> **Dataset entries**
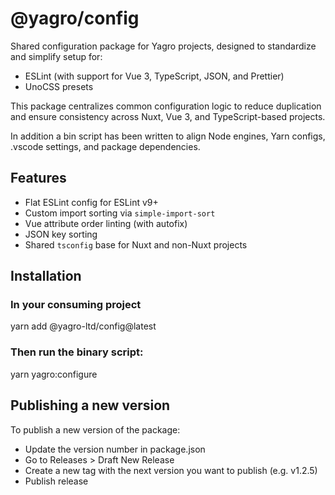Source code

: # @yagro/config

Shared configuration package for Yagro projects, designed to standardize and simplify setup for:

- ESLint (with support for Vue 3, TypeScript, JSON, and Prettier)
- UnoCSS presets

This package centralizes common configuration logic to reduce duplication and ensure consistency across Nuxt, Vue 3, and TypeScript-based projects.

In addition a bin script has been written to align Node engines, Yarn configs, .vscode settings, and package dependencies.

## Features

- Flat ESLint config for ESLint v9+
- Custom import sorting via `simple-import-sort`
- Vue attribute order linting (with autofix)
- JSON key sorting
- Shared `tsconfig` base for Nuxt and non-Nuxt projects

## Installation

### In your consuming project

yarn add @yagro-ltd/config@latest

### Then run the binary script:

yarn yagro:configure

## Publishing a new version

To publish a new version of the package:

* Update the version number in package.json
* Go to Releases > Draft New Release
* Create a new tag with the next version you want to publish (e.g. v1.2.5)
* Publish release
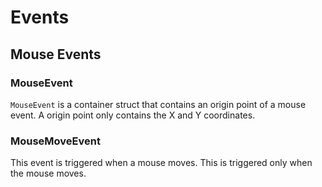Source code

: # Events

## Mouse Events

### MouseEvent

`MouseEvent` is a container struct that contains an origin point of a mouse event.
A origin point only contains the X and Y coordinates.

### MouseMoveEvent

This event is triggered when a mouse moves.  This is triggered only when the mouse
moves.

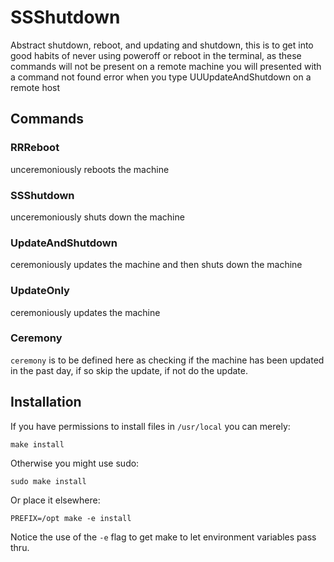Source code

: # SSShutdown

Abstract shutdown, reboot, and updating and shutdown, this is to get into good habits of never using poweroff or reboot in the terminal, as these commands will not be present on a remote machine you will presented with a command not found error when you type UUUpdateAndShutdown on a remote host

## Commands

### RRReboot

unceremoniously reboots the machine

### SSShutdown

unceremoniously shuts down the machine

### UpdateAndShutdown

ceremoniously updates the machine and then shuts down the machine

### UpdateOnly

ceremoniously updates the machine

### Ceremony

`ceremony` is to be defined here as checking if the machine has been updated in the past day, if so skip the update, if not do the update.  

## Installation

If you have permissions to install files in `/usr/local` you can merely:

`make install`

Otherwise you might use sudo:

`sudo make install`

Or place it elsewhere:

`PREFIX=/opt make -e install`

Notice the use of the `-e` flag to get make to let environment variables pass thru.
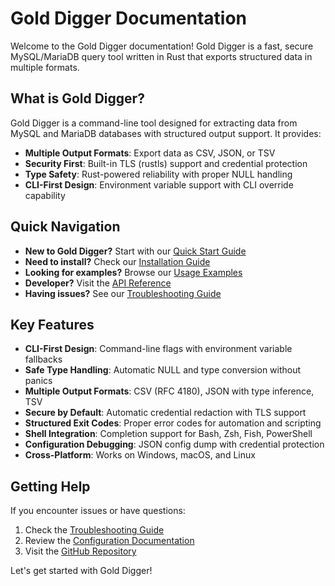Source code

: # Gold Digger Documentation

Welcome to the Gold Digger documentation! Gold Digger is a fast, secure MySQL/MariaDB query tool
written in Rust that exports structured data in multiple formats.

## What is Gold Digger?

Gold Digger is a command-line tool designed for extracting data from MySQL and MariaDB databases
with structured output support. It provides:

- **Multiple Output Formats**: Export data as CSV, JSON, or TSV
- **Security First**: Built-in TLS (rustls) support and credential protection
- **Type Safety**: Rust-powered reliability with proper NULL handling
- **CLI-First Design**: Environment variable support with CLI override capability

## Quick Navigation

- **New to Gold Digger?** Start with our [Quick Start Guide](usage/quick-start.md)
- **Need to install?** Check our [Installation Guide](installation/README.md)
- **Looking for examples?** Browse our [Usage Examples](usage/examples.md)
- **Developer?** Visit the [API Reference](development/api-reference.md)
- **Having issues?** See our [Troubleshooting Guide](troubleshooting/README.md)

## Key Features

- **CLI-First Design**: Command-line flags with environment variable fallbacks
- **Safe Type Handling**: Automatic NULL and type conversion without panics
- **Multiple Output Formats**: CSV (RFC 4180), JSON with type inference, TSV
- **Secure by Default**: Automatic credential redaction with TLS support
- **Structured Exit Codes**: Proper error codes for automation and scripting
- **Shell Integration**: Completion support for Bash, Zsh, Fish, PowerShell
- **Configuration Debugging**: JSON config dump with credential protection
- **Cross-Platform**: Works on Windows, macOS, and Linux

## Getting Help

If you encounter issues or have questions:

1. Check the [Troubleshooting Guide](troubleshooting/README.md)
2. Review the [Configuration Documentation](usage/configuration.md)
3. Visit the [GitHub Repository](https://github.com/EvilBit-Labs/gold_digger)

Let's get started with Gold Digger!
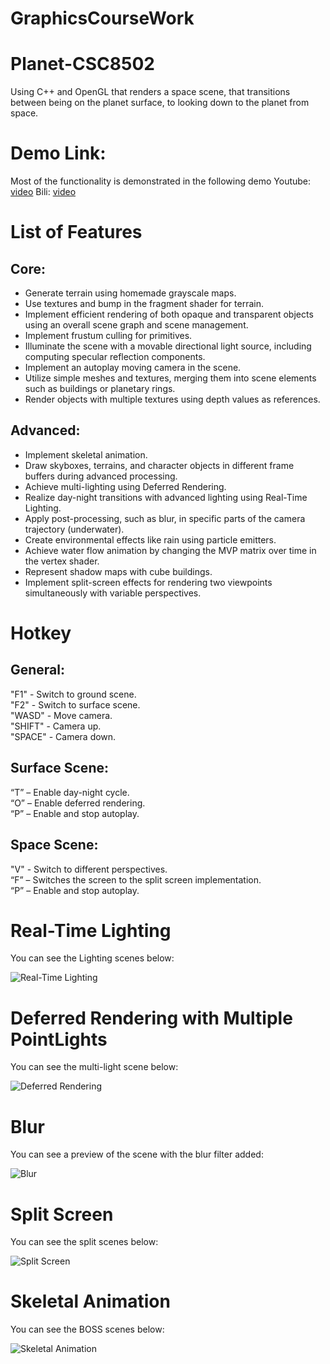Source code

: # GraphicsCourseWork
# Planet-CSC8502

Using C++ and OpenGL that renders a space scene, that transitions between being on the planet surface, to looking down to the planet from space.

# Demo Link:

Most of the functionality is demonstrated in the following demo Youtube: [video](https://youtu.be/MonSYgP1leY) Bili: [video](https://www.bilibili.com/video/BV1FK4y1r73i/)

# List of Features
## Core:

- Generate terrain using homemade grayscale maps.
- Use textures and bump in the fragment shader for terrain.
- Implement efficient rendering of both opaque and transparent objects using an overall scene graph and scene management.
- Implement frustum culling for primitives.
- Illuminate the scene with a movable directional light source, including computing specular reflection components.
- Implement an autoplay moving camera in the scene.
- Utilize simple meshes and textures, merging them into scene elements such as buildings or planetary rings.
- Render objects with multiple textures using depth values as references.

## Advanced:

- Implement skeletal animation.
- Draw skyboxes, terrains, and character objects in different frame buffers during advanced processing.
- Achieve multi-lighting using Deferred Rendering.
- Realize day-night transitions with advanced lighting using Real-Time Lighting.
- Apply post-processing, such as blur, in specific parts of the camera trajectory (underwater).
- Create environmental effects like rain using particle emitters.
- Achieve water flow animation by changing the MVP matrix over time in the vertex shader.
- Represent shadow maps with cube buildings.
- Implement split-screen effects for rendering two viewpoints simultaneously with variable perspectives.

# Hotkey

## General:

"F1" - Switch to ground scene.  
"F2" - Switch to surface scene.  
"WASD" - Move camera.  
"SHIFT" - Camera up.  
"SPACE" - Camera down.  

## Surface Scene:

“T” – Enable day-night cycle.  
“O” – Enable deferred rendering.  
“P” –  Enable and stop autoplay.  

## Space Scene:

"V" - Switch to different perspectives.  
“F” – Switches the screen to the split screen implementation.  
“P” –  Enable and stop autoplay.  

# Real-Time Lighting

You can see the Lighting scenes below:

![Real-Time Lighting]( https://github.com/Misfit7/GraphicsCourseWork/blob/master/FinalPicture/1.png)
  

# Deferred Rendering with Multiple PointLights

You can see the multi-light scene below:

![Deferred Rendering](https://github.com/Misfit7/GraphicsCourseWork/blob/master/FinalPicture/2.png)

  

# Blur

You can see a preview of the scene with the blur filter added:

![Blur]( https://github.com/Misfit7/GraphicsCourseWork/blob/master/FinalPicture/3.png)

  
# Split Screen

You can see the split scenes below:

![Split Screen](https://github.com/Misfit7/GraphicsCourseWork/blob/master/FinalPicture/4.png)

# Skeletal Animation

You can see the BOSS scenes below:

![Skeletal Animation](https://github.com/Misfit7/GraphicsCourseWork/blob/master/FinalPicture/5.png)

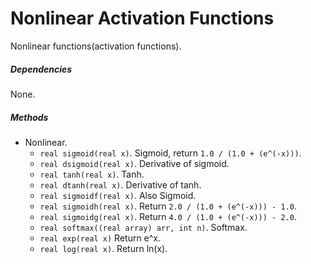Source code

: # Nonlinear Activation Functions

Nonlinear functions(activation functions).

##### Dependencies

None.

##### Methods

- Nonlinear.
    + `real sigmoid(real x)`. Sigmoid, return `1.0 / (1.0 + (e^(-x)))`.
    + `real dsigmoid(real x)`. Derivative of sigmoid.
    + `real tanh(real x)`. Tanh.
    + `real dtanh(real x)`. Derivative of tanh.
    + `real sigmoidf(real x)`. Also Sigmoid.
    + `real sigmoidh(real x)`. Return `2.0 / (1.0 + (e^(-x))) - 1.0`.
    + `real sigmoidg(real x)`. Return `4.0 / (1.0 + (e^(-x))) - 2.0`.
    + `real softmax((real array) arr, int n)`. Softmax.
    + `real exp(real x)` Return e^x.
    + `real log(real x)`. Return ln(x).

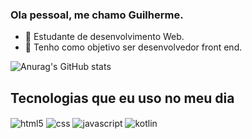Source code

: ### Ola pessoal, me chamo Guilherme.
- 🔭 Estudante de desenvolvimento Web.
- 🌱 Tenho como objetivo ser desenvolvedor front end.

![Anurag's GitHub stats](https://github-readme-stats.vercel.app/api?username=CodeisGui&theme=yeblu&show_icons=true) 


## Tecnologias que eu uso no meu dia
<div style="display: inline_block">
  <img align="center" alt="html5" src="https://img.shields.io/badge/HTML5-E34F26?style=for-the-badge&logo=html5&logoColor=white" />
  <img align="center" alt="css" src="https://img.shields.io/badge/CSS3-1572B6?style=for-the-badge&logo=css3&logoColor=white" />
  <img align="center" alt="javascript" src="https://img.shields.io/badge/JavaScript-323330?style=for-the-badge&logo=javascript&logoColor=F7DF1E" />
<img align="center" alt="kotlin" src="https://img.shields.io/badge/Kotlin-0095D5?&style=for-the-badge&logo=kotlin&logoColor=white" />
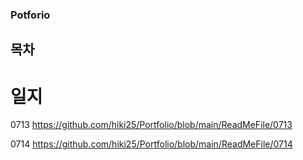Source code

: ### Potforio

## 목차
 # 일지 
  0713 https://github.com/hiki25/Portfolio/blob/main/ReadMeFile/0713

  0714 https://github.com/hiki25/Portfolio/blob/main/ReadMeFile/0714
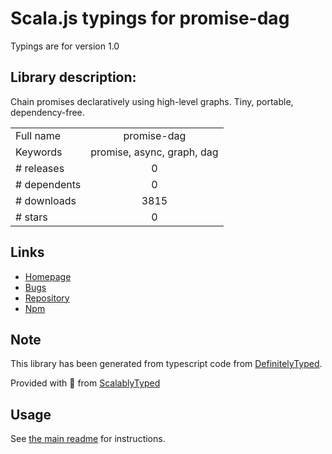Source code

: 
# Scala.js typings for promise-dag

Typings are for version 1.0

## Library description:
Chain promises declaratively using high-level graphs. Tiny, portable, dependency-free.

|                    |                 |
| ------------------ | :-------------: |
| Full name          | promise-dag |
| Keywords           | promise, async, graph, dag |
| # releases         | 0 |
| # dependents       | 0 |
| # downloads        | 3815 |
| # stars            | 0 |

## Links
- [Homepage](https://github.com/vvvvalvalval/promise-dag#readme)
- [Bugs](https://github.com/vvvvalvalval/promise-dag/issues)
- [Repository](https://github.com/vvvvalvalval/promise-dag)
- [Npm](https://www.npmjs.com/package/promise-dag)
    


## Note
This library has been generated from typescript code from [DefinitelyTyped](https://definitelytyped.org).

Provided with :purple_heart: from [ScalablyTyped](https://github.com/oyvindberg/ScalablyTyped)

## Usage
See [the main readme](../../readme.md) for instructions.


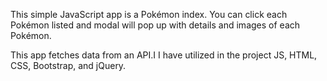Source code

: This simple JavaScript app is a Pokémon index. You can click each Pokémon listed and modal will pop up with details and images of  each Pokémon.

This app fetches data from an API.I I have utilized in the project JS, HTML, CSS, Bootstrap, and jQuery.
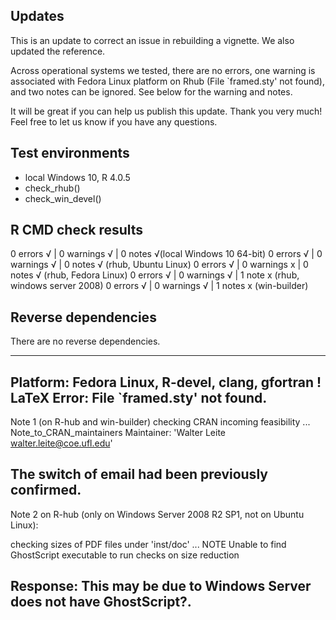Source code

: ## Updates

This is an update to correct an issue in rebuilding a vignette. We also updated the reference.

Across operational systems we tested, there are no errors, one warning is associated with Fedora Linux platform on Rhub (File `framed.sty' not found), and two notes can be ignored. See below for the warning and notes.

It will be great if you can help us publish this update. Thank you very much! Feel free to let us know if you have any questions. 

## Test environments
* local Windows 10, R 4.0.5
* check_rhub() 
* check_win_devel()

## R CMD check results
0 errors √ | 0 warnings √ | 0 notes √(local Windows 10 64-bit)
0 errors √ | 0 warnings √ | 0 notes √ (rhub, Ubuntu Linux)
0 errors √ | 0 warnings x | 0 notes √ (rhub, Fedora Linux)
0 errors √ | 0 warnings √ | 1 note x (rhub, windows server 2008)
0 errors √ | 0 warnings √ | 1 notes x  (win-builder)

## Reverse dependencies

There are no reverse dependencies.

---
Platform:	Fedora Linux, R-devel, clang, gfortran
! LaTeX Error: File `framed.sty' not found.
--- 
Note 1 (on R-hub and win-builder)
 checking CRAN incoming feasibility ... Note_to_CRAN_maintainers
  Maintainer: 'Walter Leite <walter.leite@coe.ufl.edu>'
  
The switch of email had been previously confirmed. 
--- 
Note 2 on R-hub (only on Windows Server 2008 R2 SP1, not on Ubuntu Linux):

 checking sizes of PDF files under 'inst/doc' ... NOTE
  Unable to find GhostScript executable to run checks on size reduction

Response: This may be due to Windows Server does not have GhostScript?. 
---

> **BRIEF**
"## Features" marks the last line to keep. Retype every line from the start of the entries through that one, exactly, and drop the pictures.

> **SOLUTION FOR THIS EXERCISE**
Source code

: # @yagro/config

Shared configuration package for Yagro projects, designed to standardize and simplify setup for:

- ESLint (with support for Vue 3, TypeScript, JSON, and Prettier)
- UnoCSS presets

This package centralizes common configuration logic to reduce duplication and ensure consistency across Nuxt, Vue 3, and TypeScript-based projects.

In addition a bin script has been written to align Node engines, Yarn configs, .vscode settings, and package dependencies.

## Features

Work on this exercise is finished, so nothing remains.